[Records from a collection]

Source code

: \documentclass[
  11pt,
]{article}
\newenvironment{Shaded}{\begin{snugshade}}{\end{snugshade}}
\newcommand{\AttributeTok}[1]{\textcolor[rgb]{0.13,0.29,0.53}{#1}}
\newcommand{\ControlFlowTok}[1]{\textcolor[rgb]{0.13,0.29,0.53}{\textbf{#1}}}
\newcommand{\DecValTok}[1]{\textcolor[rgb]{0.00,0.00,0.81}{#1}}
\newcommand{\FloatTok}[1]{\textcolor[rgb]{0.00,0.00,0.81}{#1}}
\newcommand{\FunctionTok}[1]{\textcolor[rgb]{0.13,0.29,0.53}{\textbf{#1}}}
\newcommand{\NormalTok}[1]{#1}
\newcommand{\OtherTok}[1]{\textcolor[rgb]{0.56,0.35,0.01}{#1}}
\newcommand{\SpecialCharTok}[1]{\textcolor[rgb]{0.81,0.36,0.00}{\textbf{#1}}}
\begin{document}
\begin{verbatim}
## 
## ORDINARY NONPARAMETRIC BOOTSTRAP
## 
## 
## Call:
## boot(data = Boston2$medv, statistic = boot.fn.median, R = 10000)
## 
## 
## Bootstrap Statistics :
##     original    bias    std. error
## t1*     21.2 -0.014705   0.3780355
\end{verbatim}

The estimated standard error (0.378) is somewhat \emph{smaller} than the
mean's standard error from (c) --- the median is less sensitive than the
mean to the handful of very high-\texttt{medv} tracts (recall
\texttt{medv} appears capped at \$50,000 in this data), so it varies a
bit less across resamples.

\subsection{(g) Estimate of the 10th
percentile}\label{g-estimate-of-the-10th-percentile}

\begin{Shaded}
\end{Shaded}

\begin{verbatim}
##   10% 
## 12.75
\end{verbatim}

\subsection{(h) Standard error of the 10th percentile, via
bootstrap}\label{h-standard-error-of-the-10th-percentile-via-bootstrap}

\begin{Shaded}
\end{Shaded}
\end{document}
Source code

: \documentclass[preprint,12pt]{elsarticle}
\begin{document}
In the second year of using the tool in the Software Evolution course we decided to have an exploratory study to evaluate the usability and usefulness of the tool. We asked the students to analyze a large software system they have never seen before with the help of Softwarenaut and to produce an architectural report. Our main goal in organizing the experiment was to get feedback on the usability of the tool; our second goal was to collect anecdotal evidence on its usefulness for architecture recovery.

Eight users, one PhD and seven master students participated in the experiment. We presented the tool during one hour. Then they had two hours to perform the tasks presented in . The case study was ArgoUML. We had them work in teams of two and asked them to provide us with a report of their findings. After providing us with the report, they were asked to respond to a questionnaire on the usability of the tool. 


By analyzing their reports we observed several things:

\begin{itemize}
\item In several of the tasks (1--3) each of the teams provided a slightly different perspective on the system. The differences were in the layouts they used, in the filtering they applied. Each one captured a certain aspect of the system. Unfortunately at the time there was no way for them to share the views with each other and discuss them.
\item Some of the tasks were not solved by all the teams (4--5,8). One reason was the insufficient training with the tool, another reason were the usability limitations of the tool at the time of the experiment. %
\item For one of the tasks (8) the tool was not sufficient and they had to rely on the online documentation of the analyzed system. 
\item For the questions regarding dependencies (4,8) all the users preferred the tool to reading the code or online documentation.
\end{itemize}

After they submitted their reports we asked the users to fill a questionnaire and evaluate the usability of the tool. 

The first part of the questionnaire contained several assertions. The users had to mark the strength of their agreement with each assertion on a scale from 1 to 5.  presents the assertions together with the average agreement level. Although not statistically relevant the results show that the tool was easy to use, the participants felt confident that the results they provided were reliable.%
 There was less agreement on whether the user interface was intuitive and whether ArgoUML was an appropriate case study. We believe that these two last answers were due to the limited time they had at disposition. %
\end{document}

• **YOUR GOAL**
Reproduce the data. Match each line exactly.

• **RESULT FOR THIS EXERCISE**
Source code

: \documentclass[
  11pt,
]{article}
\newenvironment{Shaded}{\begin{snugshade}}{\end{snugshade}}
\newcommand{\AttributeTok}[1]{\textcolor[rgb]{0.13,0.29,0.53}{#1}}
\newcommand{\ControlFlowTok}[1]{\textcolor[rgb]{0.13,0.29,0.53}{\textbf{#1}}}
\newcommand{\DecValTok}[1]{\textcolor[rgb]{0.00,0.00,0.81}{#1}}
\newcommand{\FloatTok}[1]{\textcolor[rgb]{0.00,0.00,0.81}{#1}}
\newcommand{\FunctionTok}[1]{\textcolor[rgb]{0.13,0.29,0.53}{\textbf{#1}}}
\newcommand{\NormalTok}[1]{#1}
\newcommand{\OtherTok}[1]{\textcolor[rgb]{0.56,0.35,0.01}{#1}}
\newcommand{\SpecialCharTok}[1]{\textcolor[rgb]{0.81,0.36,0.00}{\textbf{#1}}}
\begin{document}
\begin{verbatim}
## 
## ORDINARY NONPARAMETRIC BOOTSTRAP
## 
## 
## Call:
## boot(data = Boston2$medv, statistic = boot.fn.median, R = 10000)
## 
## 
## Bootstrap Statistics :
##     original    bias    std. error
## t1*     21.2 -0.014705   0.3780355
\end{verbatim}

The estimated standard error (0.378) is somewhat \emph{smaller} than the
mean's standard error from (c) --- the median is less sensitive than the
mean to the handful of very high-\texttt{medv} tracts (recall
\texttt{medv} appears capped at \$50,000 in this data), so it varies a
bit less across resamples.

\subsection{(g) Estimate of the 10th
percentile}\label{g-estimate-of-the-10th-percentile}

\begin{Shaded}
\end{Shaded}

\begin{verbatim}
##   10% 
## 12.75
\end{verbatim}

\subsection{(h) Standard error of the 10th percentile, via
bootstrap}\label{h-standard-error-of-the-10th-percentile-via-bootstrap}

\begin{Shaded}
\end{Shaded}
\end{document}
Source code

: \documentclass[preprint,12pt]{elsarticle}
\begin{document}
In the second year of using the tool in the Software Evolution course we decided to have an exploratory study to evaluate the usability and usefulness of the tool. We asked the students to analyze a large software system they have never seen before with the help of Softwarenaut and to produce an architectural report. Our main goal in organizing the experiment was to get feedback on the usability of the tool; our second goal was to collect anecdotal evidence on its usefulness for architecture recovery.

Eight users, one PhD and seven master students participated in the experiment. We presented the tool during one hour. Then they had two hours to perform the tasks presented in . The case study was ArgoUML. We had them work in teams of two and asked them to provide us with a report of their findings. After providing us with the report, they were asked to respond to a questionnaire on the usability of the tool. 


By analyzing their reports we observed several things:

\begin{itemize}
\item In several of the tasks (1--3) each of the teams provided a slightly different perspective on the system. The differences were in the layouts they used, in the filtering they applied. Each one captured a certain aspect of the system. Unfortunately at the time there was no way for them to share the views with each other and discuss them.
\item Some of the tasks were not solved by all the teams (4--5,8). One reason was the insufficient training with the tool, another reason were the usability limitations of the tool at the time of the experiment. %
\item For one of the tasks (8) the tool was not sufficient and they had to rely on the online documentation of the analyzed system. 
\item For the questions regarding dependencies (4,8) all the users preferred the tool to reading the code or online documentation.
\end{itemize}

After they submitted their reports we asked the users to fill a questionnaire and evaluate the usability of the tool. 

The first part of the questionnaire contained several assertions. The users had to mark the strength of their agreement with each assertion on a scale from 1 to 5.  presents the assertions together with the average agreement level. Although not statistically relevant the results show that the tool was easy to use, the participants felt confident that the results they provided were reliable.%
 There was less agreement on whether the user interface was intuitive and whether ArgoUML was an appropriate case study. We believe that these two last answers were due to the limited time they had at disposition. %
\end{document}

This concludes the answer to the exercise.